Hello sorry if this sounds like a stupid question but what does L1-L2-L3-L4 and so on mean in amantis, is it the age or how many times they have shed ? thankyou ::


----------



## Aurelia (Feb 5, 2012)

Yes, L1 is first instar, newly hatched nymphs. after the first molt is second instar, etc etc. Also "L" is used instead of "I" because it comes from the German word "Larven."

Reactions: Like 1


----------



## spiderworlduk (Feb 5, 2012)

arrrr thankyou for that thats what i thought just wanted to make sure thankyou


----------



## Deroplatys (Feb 5, 2012)

Dont see why people dont just use I4 instead of L4


----------



## spiderworlduk (Feb 6, 2012)

i know it would make it less complicated, or M4 (molt4) makes sence


----------



## Bugs In Cyberspace (Feb 7, 2012)

Language is a tool we use to communicate.

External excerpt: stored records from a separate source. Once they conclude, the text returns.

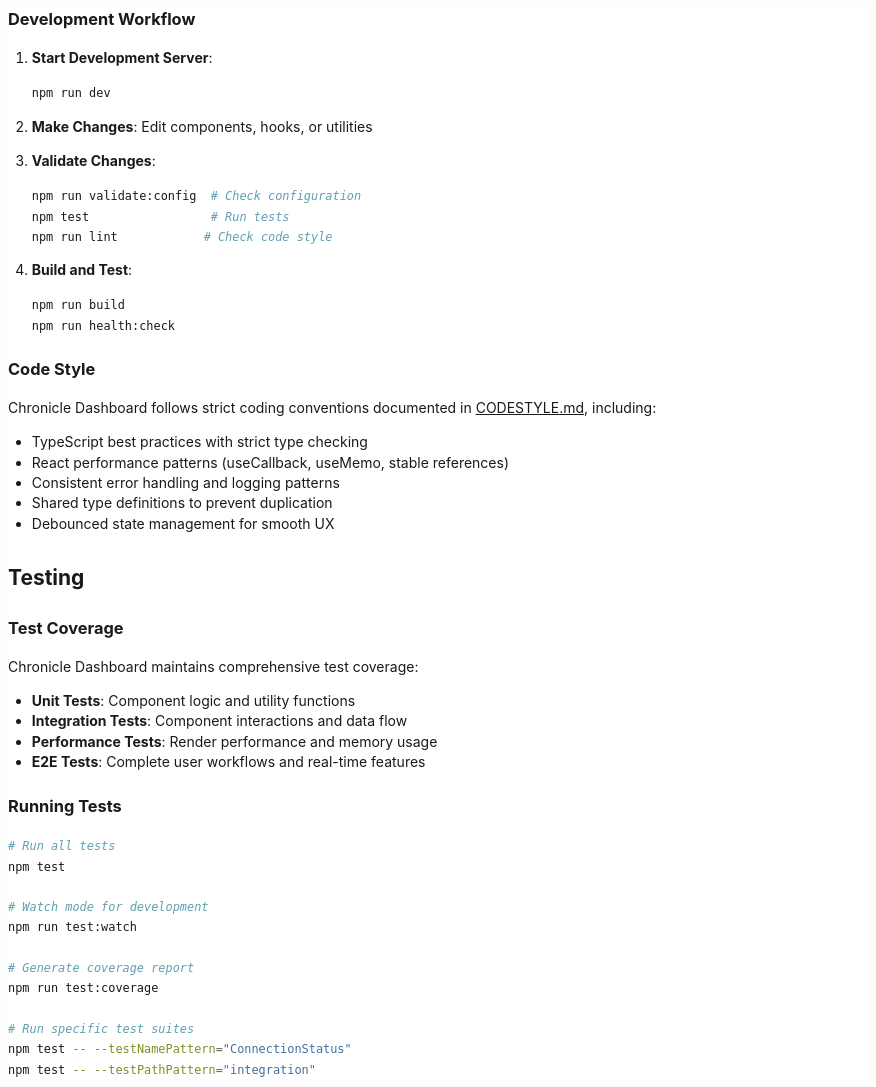 ### Development Workflow

1. **Start Development Server**:
   ```bash
   npm run dev
   ```

2. **Make Changes**: Edit components, hooks, or utilities

3. **Validate Changes**:
   ```bash
   npm run validate:config  # Check configuration
   npm test                 # Run tests
   npm run lint            # Check code style
   ```

4. **Build and Test**:
   ```bash
   npm run build
   npm run health:check
   ```

### Code Style

Chronicle Dashboard follows strict coding conventions documented in [CODESTYLE.md](./CODESTYLE.md), including:

- TypeScript best practices with strict type checking
- React performance patterns (useCallback, useMemo, stable references)
- Consistent error handling and logging patterns
- Shared type definitions to prevent duplication
- Debounced state management for smooth UX

## Testing

### Test Coverage

Chronicle Dashboard maintains comprehensive test coverage:

- **Unit Tests**: Component logic and utility functions
- **Integration Tests**: Component interactions and data flow
- **Performance Tests**: Render performance and memory usage
- **E2E Tests**: Complete user workflows and real-time features

### Running Tests

```bash
# Run all tests
npm test

# Watch mode for development
npm run test:watch

# Generate coverage report
npm run test:coverage

# Run specific test suites
npm test -- --testNamePattern="ConnectionStatus"
npm test -- --testPathPattern="integration"
```
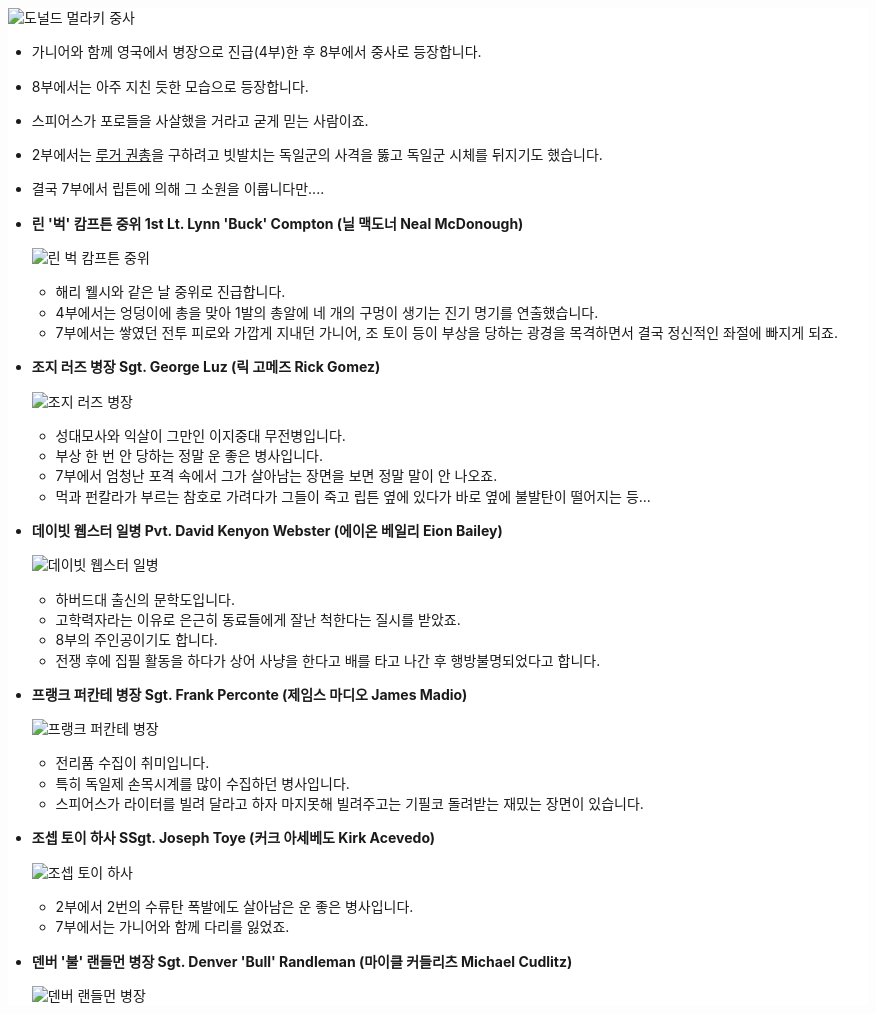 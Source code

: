   ![도널드 멀라키 중사](https://res.cloudinary.com/doal3ofyr/image/upload/h_500,q_auto/l_media:series:bob:Donald-Malarkey-with-Scott-Grimes,h_500,q_auto,x_460/l_media:series:bob:Donald-Malarkey-Scott-Grimes,h_500,q_auto,x_625/media/series/bob/Donald-Malarkey-Easy.jpg "도널드 멀라키 중사")

  - 가니어와 함께 영국에서 병장으로 진급(4부)한 후 8부에서 중사로 등장합니다. 
  - 8부에서는 아주 지친 듯한 모습으로 등장합니다. 
  - 스피어스가 포로들을 사살했을 거라고 굳게 믿는 사람이죠. 
  - 2부에서는 [루거 권총](https://namu.wiki/w/루거%20P08)을 구하려고 빗발치는 독일군의 사격을 뚫고 독일군 시체를 뒤지기도 했습니다. 
  - 결국 7부에서 립튼에 의해 그 소원을 이룹니다만....


- **린 '벅' 캄프튼 중위 1st Lt. Lynn 'Buck' Compton (닐 맥도너 Neal McDonough)**

  ![린 벅 캄프튼 중위](https://res.cloudinary.com/doal3ofyr/image/upload/h_500,q_auto/l_media:series:bob:Lynn-Compton-with-Neal-McDonough,h_500,q_auto,x_415/l_media:series:bob:Lynn-Compton-Neal-McDonough,h_500,q_auto,x_795/media/series/bob/Lynn-Compton.jpg "린 벅 캄프튼 중위")

  - 해리 웰시와 같은 날 중위로 진급합니다. 
  - 4부에서는 엉덩이에 총을 맞아 1발의 총알에 네 개의 구멍이 생기는 진기 명기를 연출했습니다. 
  - 7부에서는 쌓였던 전투 피로와 가깝게 지내던 가니어, 조 토이 등이 부상을 당하는 광경을 목격하면서 결국 정신적인 좌절에 빠지게 되죠. 


- **조지 러즈 병장 Sgt. George Luz (릭 고메즈 Rick Gomez)**

  ![조지 러즈 병장](https://res.cloudinary.com/doal3ofyr/image/upload/h_500,q_auto/l_media:series:bob:George-Luz-Rick-Gomez,h_500,q_auto,x_505/media/series/bob/George-Luz.jpg "조지 러즈 병장")

  - 성대모사와 익살이 그만인 이지중대 무전병입니다. 
  - 부상 한 번 안 당하는 정말 운 좋은 병사입니다. 
  - 7부에서 엄청난 포격 속에서 그가 살아남는 장면을 보면 정말 말이 안 나오죠. 
  - 먹과 펀칼라가 부르는 참호로 가려다가 그들이 죽고 립튼 옆에 있다가 바로 옆에 불발탄이 떨어지는 등...


- **데이빗 웹스터 일병 Pvt. David Kenyon Webster (에이온 베일리 Eion Bailey)**

  ![데이빗 웹스터 일병](https://res.cloudinary.com/doal3ofyr/image/upload/h_500,q_auto/l_media:series:bob:David-Webster-Eion-Bailey,h_500,q_auto,x_615/media/series/bob/David-Webster.jpg "데이빗 웹스터 일병")

  - 하버드대 출신의 문학도입니다. 
  - 고학력자라는 이유로 은근히 동료들에게 잘난 척한다는 질시를 받았죠. 
  - 8부의 주인공이기도 합니다. 
  - 전쟁 후에 집필 활동을 하다가 상어 사냥을 한다고 배를 타고 나간 후 행방불명되었다고 합니다.


- **프랭크 퍼칸테 병장 Sgt. Frank Perconte (제임스 마디오 James Madio)**

  ![프랭크 퍼칸테 병장](https://res.cloudinary.com/doal3ofyr/image/upload/h_500,q_auto/l_media:series:bob:Sgt_frank_perconte_today_ooe8rz,h_500,q_auto,x_465/l_media:series:bob:Frank-Perconte-James-Madio,h_500,q_auto,x_800/media/series/bob/Sgt_frank_perconte_506e_ozfbt4.jpg "프랭크 퍼칸테 병장") 

  - 전리품 수집이 취미입니다. 
  - 특히 독일제 손목시계를 많이 수집하던 병사입니다. 
  - 스피어스가 라이터를 빌려 달라고 하자 마지못해 빌려주고는 기필코 돌려받는 재밌는 장면이 있습니다. 


- **조셉 토이 하사 SSgt. Joseph Toye (커크 아세베도 Kirk Acevedo)**

  ![조셉 토이 하사](https://res.cloudinary.com/doal3ofyr/image/upload/h_500,q_auto/l_media:series:bob:Joseph-Toye-Kirk-Acevedo,h_500,q_auto,x_615/media/series/bob/Sgt_joseph_toye_506e_zkktof.jpg "조셉 토이 하사")

  - 2부에서 2번의 수류탄 폭발에도 살아남은 운 좋은 병사입니다. 
  - 7부에서는 가니어와 함께 다리를 잃었죠. 



- **덴버 '불' 랜들먼 병장 Sgt. Denver 'Bull' Randleman (마이클 커들리츠 Michael Cudlitz)**

  ![덴버 랜들먼 병장](https://res.cloudinary.com/doal3ofyr/image/upload/h_500,q_auto/l_media:series:bob:Randleman_today_p2vsqq,h_500,q_auto,x_325/l_media:series:bob:Denver-Randleman-Michael-Cudlitz,h_500,q_auto,x_495/media/series/bob/Denver_Randleman_ygrtiy.jpg "덴버 랜들먼 병장")
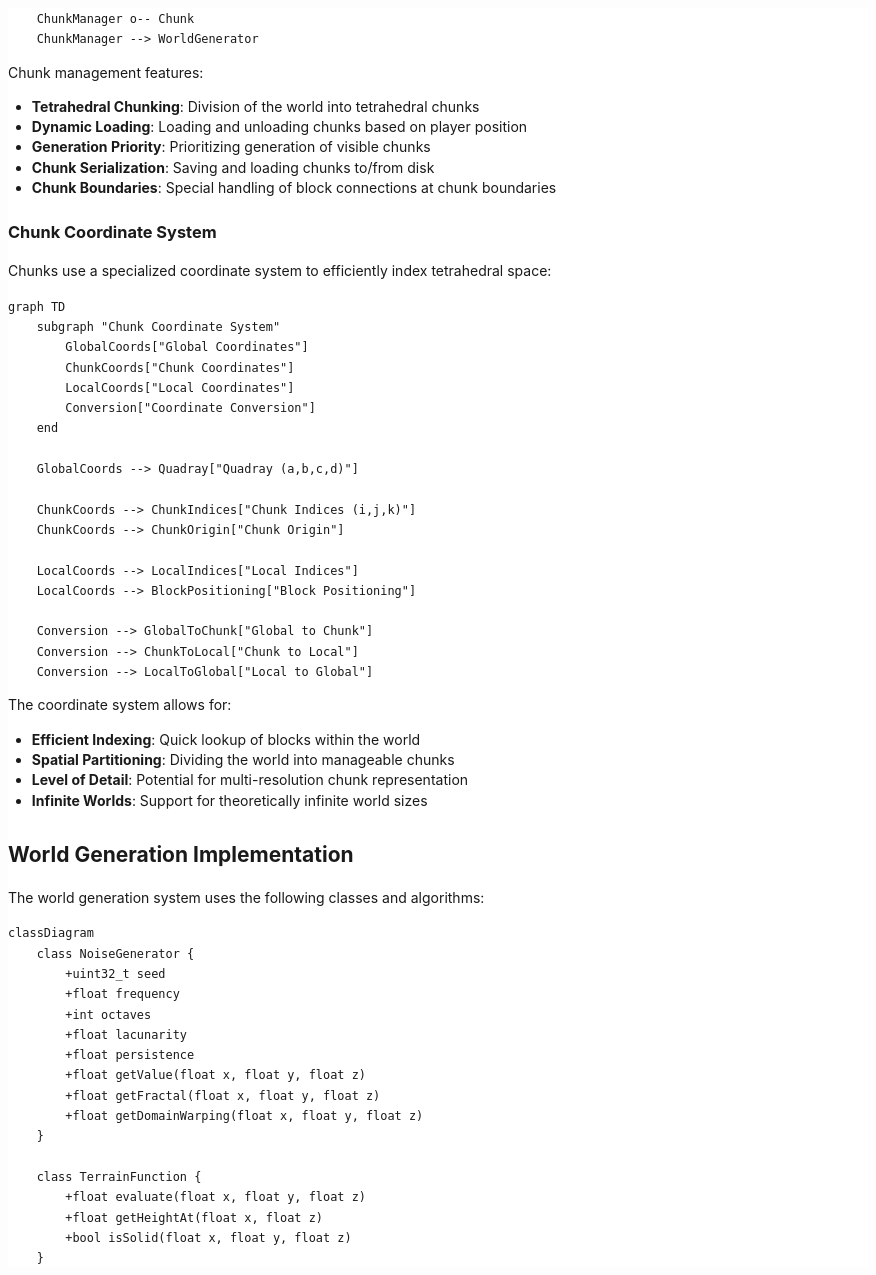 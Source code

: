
```mermaid
    ChunkManager o-- Chunk
    ChunkManager --> WorldGenerator
```

Chunk management features:
- **Tetrahedral Chunking**: Division of the world into tetrahedral chunks
- **Dynamic Loading**: Loading and unloading chunks based on player position
- **Generation Priority**: Prioritizing generation of visible chunks
- **Chunk Serialization**: Saving and loading chunks to/from disk
- **Chunk Boundaries**: Special handling of block connections at chunk boundaries

### Chunk Coordinate System

Chunks use a specialized coordinate system to efficiently index tetrahedral space:

```mermaid
graph TD
    subgraph "Chunk Coordinate System"
        GlobalCoords["Global Coordinates"]
        ChunkCoords["Chunk Coordinates"]
        LocalCoords["Local Coordinates"]
        Conversion["Coordinate Conversion"]
    end
    
    GlobalCoords --> Quadray["Quadray (a,b,c,d)"]
    
    ChunkCoords --> ChunkIndices["Chunk Indices (i,j,k)"]
    ChunkCoords --> ChunkOrigin["Chunk Origin"]
    
    LocalCoords --> LocalIndices["Local Indices"]
    LocalCoords --> BlockPositioning["Block Positioning"]
    
    Conversion --> GlobalToChunk["Global to Chunk"]
    Conversion --> ChunkToLocal["Chunk to Local"]
    Conversion --> LocalToGlobal["Local to Global"]
```

The coordinate system allows for:
- **Efficient Indexing**: Quick lookup of blocks within the world
- **Spatial Partitioning**: Dividing the world into manageable chunks
- **Level of Detail**: Potential for multi-resolution chunk representation
- **Infinite Worlds**: Support for theoretically infinite world sizes

## World Generation Implementation

The world generation system uses the following classes and algorithms:

```mermaid
classDiagram
    class NoiseGenerator {
        +uint32_t seed
        +float frequency
        +int octaves
        +float lacunarity
        +float persistence
        +float getValue(float x, float y, float z)
        +float getFractal(float x, float y, float z)
        +float getDomainWarping(float x, float y, float z)
    }
    
    class TerrainFunction {
        +float evaluate(float x, float y, float z)
        +float getHeightAt(float x, float z)
        +bool isSolid(float x, float y, float z)
    }
```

The degree to which it is fun vs. frustrating may be a function of whether your glass appears half empty or half full. We see people debating the use of common names against scientific (Latin) names on a regular basis. Annoying topics and accusations about elitism tend to rear up as we try to teach and learn, learn and teach. The whole thing is rather silly. If you go from one town to another or one country to another, dialects and languages change and certainly common names do as well. Personally, I enjoy the fact that we have this diversity of nomenclature. It makes things interesting like trying foods from other countries or listening to foreign music. Still, we have the scientific names and this offers us that common ground, that universal language. It's like smiling or laughing, or crying. It means the same thing across all cultures, countries, languages.

L4, I4, fourth instar, 4th instar, 4th-instar? It all means the same thing. Yet, convention, precedence, history and a respect for all these things dictate that most people learn to say "L4". It really doesn't matter which of the five versions above a hobbyist chooses to use. A layperson will still need an explanation, regardless.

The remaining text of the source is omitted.